_Problem statement_
Verbatim output, no pictures: the lines from the beginning of the material through the line with "secure your cluster](install/plan_security.md)", both ends kept.

_Data records_

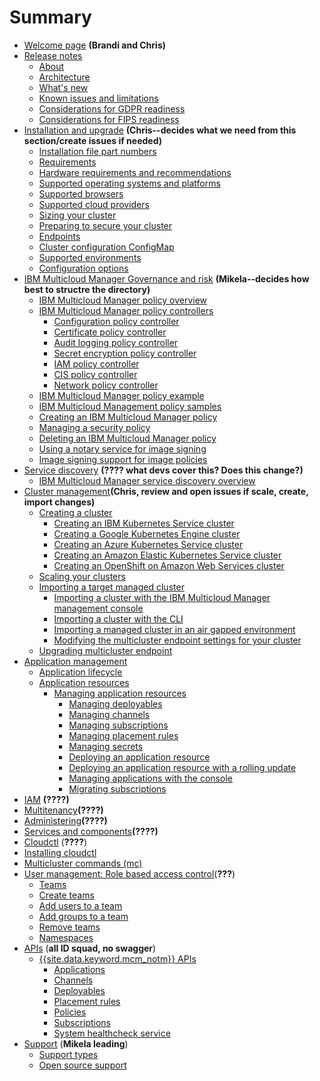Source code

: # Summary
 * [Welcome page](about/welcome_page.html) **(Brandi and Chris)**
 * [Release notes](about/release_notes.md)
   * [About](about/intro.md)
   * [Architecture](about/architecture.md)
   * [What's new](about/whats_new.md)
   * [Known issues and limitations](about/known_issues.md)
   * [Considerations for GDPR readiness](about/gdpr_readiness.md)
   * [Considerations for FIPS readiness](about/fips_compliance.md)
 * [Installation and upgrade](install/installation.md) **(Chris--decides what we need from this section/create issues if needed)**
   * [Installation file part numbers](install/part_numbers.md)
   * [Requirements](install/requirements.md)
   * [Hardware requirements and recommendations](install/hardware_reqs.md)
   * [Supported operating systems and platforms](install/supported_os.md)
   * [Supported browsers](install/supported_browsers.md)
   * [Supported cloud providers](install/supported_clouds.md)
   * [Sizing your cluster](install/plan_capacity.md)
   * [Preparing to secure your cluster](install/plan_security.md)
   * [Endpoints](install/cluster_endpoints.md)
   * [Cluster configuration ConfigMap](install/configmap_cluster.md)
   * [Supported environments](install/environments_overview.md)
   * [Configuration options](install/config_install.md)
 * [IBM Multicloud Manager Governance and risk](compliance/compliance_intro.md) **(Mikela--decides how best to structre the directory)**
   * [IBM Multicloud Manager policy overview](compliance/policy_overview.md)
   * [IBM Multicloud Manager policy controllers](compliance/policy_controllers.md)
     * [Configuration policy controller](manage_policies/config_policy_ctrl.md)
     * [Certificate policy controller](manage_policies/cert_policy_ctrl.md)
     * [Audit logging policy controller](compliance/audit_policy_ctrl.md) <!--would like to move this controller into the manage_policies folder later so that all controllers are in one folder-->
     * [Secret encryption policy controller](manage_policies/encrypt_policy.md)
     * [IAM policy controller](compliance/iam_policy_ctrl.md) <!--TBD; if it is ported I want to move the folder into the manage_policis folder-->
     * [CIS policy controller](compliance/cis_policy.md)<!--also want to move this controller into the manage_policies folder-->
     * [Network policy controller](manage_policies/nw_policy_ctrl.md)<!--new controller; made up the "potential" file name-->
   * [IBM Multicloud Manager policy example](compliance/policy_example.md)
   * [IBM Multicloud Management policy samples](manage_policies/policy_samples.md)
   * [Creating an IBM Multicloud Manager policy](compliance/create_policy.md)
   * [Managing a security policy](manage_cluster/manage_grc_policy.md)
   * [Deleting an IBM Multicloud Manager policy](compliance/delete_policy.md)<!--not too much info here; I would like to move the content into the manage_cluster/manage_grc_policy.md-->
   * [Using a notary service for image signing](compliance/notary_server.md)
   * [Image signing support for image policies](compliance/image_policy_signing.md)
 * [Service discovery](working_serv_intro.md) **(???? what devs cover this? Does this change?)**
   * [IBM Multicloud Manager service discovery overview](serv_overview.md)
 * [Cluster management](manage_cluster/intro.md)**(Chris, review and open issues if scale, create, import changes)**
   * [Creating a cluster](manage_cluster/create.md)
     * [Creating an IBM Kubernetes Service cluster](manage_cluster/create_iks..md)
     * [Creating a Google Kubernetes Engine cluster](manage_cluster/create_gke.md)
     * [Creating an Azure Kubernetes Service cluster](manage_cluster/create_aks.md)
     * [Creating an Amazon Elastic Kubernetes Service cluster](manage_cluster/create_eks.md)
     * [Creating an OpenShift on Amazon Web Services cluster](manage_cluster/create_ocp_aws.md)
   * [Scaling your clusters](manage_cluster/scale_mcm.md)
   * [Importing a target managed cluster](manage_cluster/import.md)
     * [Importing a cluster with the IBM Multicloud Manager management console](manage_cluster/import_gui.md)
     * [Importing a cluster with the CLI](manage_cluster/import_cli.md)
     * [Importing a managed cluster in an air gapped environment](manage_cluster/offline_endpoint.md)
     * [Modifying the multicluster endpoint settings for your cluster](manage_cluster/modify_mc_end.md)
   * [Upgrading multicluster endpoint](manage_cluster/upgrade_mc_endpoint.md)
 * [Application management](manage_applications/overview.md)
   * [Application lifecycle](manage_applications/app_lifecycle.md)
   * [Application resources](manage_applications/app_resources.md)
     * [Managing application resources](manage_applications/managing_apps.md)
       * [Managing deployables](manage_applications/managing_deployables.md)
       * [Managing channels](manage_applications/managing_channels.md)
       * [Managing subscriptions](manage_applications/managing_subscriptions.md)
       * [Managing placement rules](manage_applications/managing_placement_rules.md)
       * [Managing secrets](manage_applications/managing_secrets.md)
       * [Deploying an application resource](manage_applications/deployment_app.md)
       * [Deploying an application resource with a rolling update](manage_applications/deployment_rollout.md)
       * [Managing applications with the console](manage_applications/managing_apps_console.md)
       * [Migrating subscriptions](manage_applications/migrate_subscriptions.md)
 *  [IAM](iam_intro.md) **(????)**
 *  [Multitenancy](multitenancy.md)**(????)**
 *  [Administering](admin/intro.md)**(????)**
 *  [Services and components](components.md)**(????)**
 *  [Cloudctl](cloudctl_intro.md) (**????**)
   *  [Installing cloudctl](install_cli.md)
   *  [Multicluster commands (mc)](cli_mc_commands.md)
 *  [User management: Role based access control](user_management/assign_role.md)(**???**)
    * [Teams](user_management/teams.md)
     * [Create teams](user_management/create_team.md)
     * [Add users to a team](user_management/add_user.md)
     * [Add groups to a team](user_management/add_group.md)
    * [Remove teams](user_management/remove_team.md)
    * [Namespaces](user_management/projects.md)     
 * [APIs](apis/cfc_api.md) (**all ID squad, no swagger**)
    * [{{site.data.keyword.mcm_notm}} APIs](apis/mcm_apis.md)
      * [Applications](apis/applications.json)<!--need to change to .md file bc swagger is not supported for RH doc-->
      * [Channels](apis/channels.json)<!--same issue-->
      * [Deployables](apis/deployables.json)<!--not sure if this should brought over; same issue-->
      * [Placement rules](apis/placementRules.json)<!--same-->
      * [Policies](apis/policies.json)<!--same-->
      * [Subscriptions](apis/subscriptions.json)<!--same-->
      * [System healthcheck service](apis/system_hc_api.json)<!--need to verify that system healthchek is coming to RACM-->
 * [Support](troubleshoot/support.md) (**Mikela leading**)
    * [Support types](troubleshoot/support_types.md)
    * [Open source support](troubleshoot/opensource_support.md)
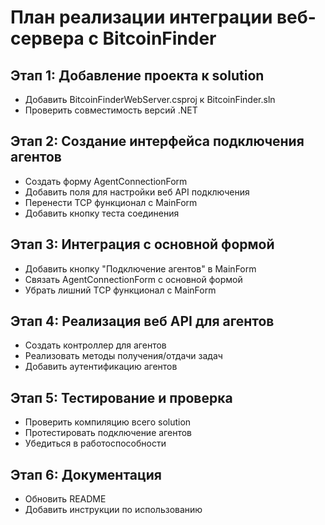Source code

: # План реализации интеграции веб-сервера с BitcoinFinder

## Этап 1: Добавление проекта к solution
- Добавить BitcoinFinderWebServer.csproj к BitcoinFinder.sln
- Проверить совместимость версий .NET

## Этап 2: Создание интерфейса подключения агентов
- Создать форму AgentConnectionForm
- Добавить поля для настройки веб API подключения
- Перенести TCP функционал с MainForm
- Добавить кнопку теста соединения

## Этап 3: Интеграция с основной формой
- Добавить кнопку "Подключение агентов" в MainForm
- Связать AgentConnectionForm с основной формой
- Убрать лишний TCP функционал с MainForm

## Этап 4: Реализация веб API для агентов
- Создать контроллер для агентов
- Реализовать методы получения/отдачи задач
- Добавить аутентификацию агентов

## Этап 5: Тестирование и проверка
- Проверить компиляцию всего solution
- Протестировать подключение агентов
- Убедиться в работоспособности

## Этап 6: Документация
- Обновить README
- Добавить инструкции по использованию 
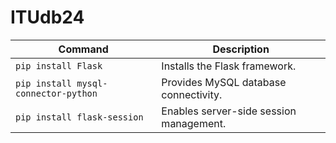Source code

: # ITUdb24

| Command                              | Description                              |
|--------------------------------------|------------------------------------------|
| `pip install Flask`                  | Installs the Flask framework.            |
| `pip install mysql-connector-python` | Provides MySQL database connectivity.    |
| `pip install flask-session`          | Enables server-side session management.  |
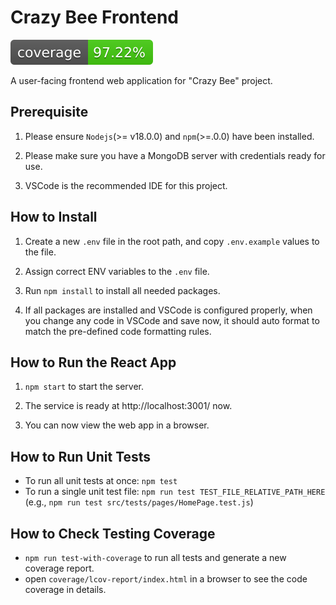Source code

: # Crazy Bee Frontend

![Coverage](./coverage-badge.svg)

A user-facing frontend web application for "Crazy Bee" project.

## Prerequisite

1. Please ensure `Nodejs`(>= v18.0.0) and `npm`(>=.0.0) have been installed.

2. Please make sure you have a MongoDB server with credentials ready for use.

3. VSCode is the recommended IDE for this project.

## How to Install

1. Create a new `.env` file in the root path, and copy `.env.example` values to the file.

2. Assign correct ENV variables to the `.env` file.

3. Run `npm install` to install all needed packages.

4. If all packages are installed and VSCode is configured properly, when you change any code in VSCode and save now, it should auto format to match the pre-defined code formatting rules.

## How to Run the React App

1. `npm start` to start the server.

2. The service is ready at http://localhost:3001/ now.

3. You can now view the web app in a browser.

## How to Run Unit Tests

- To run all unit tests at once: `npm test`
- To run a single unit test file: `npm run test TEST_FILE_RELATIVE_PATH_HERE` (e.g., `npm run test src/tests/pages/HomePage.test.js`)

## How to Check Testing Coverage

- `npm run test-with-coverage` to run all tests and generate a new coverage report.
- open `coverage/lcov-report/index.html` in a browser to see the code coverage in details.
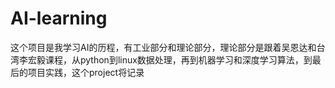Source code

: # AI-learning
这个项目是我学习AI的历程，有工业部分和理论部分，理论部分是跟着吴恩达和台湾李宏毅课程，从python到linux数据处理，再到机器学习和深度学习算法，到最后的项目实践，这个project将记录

_Exercise response_
Source code

: # Summary
 * [Welcome page](about/welcome_page.html) **(Brandi and Chris)**
 * [Release notes](about/release_notes.md)
   * [About](about/intro.md)
   * [Architecture](about/architecture.md)
   * [What's new](about/whats_new.md)
   * [Known issues and limitations](about/known_issues.md)
   * [Considerations for GDPR readiness](about/gdpr_readiness.md)
   * [Considerations for FIPS readiness](about/fips_compliance.md)
 * [Installation and upgrade](install/installation.md) **(Chris--decides what we need from this section/create issues if needed)**
   * [Installation file part numbers](install/part_numbers.md)
   * [Requirements](install/requirements.md)
   * [Hardware requirements and recommendations](install/hardware_reqs.md)
   * [Supported operating systems and platforms](install/supported_os.md)
   * [Supported browsers](install/supported_browsers.md)
   * [Supported cloud providers](install/supported_clouds.md)
   * [Sizing your cluster](install/plan_capacity.md)
   * [Preparing to secure your cluster](install/plan_security.md)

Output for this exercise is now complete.